On 1/10/2011 10:27 PM, zzzzzzzzzz wrote:
On Mon, 10 Jan 2011 21:43:24 -0500, Jeff wrote:

On 1/10/2011 5:40 PM,
zzzzzzzzzz wrote:
On Mon, 10 Jan 2011 15:15:24 -0500, Jeff wrote:

On 1/10/2011 1:49 PM,
zzzzzzzzzz wrote:
On Mon, 10 Jan 2011 10:39:57 -0800 (PST), wrote:

On Jan 9, 9:26 pm, wrote:
On Jan 9, 7:21 pm,
wrote:





wrote in message

...

We recently had one burnt electrical outlet at our office. The
appliance plug is also burnt as well. All the outlets at our office is
rated at 20Amps and have fuse protection. The fuse did not trip.
Anyone has a clue why the outlet and the plug are burnt? I am planning
to just replace the burnt outlets and the appliance plug, but I really
prefer to know what caused the burning in the first place.

Here are 2 photos showing the plug and the outlet:

http://www.flickr.com/photos/54230006@N07/5341105173/
http://www.flickr.com/photos/54230006@N07/5341718398/

Thanks

What types of devices to those plugs belong to? Not the outlets. The plugs.

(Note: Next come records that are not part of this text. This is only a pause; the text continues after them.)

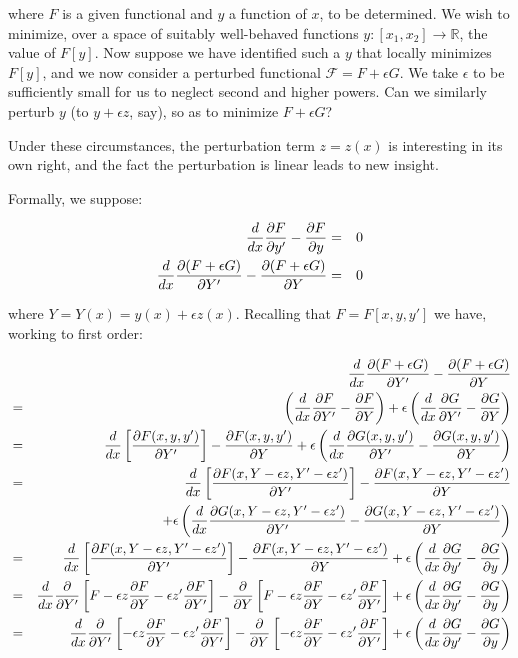 \documentclass[pdflatex,sn-mathphys-num]{sn-jnl}%
\theoremstyle{thmstyleone}%
\theoremstyle{thmstyletwo}%
\theoremstyle{thmstylethree}%
\begin{document}
\noindent where $F$ is a given functional and $y$ a function of $x$,
to be determined.  We wish to minimize, over a space of suitably
well-behaved functions
$y\colon\left[x_1,x_2\right]\longrightarrow\mathbb{R}$, the value of
$F[y]$.  Now suppose we have identified such a $y$ that locally
minimizes $F[y]$, and we now consider a perturbed functional
$\mathcal{F}=F+\epsilon G$.  We take $\epsilon$ to be sufficiently
small for us to neglect second and higher powers.  Can we similarly
perturb $y$ (to $y+\epsilon z$, say), so as to minimize $F+\epsilon
G$?

Under these circumstances, the perturbation term $z=z(x)$ is
interesting in its own right, and the fact the perturbation is linear
leads to new insight.

Formally, we suppose:

\begin{eqnarray}
  \frac{d}{dx}\frac{\partial{F}}{\partial{y'}}-\frac{\partial{F}}{\partial{y}} &=& 0\nonumber\\
  \frac{d}{dx}\frac{\partial{(F+\epsilon G)}}{\partial{Y'}}-\frac{\partial{(F+\epsilon G)}}{\partial{Y}} &=& 0
\end{eqnarray}

where $Y=Y(x) = y(x) + \epsilon z(x)$. Recalling that $F=F[x,y,y']$ we
have, working to first order:

\begin{eqnarray}
  {} &{}&
  \frac{d}{dx}\frac{\partial{(F+\epsilon G)}}{\partial{Y'}}-\frac{\partial{(F+\epsilon G)}}{\partial{Y}}\nonumber\\
  &=&  \left(\frac{d}{dx}\frac{\partial{F}}{\partial{Y'}}-\frac{\partial{F}}{\partial{Y}}\right) + \epsilon\left(\frac{d}{dx}\frac{\partial{G}}{\partial{Y'}}-\frac{\partial{G}}{\partial{Y}}\right)\nonumber\\
  &=&  \frac{d}{dx}\left[\frac{\partial{F(x,y,y')}}{\partial{Y'}}\right] - \frac{\partial{F(x,y,y')}}{\partial{Y}}
  + \epsilon\left(\frac{d}{dx}\frac{\partial{G(x,y,y')}}{\partial{Y'}}-\frac{\partial{G(x,y,y')}}{\partial{Y}}\right)\nonumber\\
  &=&  \frac{d}{dx}\left[\frac{\partial{F(x,Y-\epsilon z,Y'-\epsilon z')}}{\partial{Y'}}\right] -\frac{\partial{F(x,Y-\epsilon z,Y'-\epsilon z')}}{\partial{Y}}\nonumber\\
  &{}&\qquad  + \epsilon\left(\frac{d}{dx}\frac{\partial{G(x,Y-\epsilon z,Y'-\epsilon z')}}{\partial{Y'}}-\frac{\partial{G(x,Y-\epsilon z,Y'-\epsilon z')}}{\partial{Y}}\right)\nonumber\\
  &=&  \frac{d}{dx}\left[\frac{\partial{F(x,Y-\epsilon z,Y'-\epsilon z')}}{\partial{Y'}}\right]-\frac{\partial{F(x,Y-\epsilon z,Y'-\epsilon z')}}{\partial{Y}}
  + \epsilon\left(\frac{d}{dx}\frac{\partial{G}}{\partial{y'}} - \frac{\partial{G}}{\partial{y}}\right)\nonumber\\
  &=&  \frac{d}{dx}\frac{\partial{}}{\partial{Y'}}\left[F -\epsilon z\frac{\partial{F}}{\partial{Y}} - \epsilon z'\frac{\partial{F}}{\partial{Y'}}\right]
  - \frac{\partial{}}{\partial{Y}}\left[F -\epsilon z\frac{\partial{F}}{\partial{Y}} - \epsilon z'\frac{\partial{F}}{\partial{Y'}}\right]
  + \epsilon\left(\frac{d}{dx}\frac{\partial{G}}{\partial{y'}} - \frac{\partial{G}}{\partial{y}}\right)\nonumber\\
  &=&  \frac{d}{dx}\frac{\partial{}}{\partial{Y'}}\left[-\epsilon z\frac{\partial{F}}{\partial{Y}} - \epsilon z'\frac{\partial{F}}{\partial{Y'}}\right]
  - \frac{\partial{}}{\partial{Y}}\left[-\epsilon z\frac{\partial{F}}{\partial{Y}} - \epsilon z'\frac{\partial{F}}{\partial{Y'}}\right]
  + \epsilon\left(\frac{d}{dx}\frac{\partial{G}}{\partial{y'}} - \frac{\partial{G}}{\partial{y}}\right)\nonumber\\
\end{eqnarray}
\end{document}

It is connected to a power conditioner which powers some audio
devices. The input to the power conditioner shows it is rated up to
30Amps but we actually do not have that many devices being powered by
this conditioner. So I doubt it is drawing the full 30Amps. Also the
20Amp building fuse would have tripped if the power drain was higher
than 20Amps.

Your outlets are 15 amp, not 20. The correct outlet will have a T-
shape plug hole on the hot side. If the breaker is 20 amp and the
wiring is 12 ga, somebody really screwed up.


^^^^^^^^^^^^^^^^^^^^^^^^^^^^^^^^^^^^^^^^^^^^^^^^^^ ^^^^^^^^^^^^^^^

Why do you believe that he needs 20A outlets? The appliance obviously has a
15A plug on it, so it's not intended for more than 15A.

It looks like an after market plug. We know little about the power
conditioner except that it is rated at 30A. Possibly something like an
RV plug was on it at one time (and what would you plug that in to!). But
I'm just speculating...

Then why would a 20A plug be any better?


I never mentioned 20, it's a 15A plug on it, and I'm just speculating
that someone put a 15A plug on because they didn't have a 30A socket for
the 30A plug. I don't know, the OP will have to clear this up, or not...


You were answering a thread discussing changing from a 15A outlet to a 20A
outlet.


I read this as the OP thought he had a 20A but it is only 15. I didn't
see anything in this thread that mentioned changing to a 20A plug, or
socket. You are reading something I don't see.

If it's supposed to be a 30, a 20 isn't going to help. It won't help
anyway. That's not the problem.


I agree. It's likely a plug problem and it is unknown what complications
there are.

At any rate, the OP is gone, and the threads are wandering into
abstract oblivion. So, what else is new?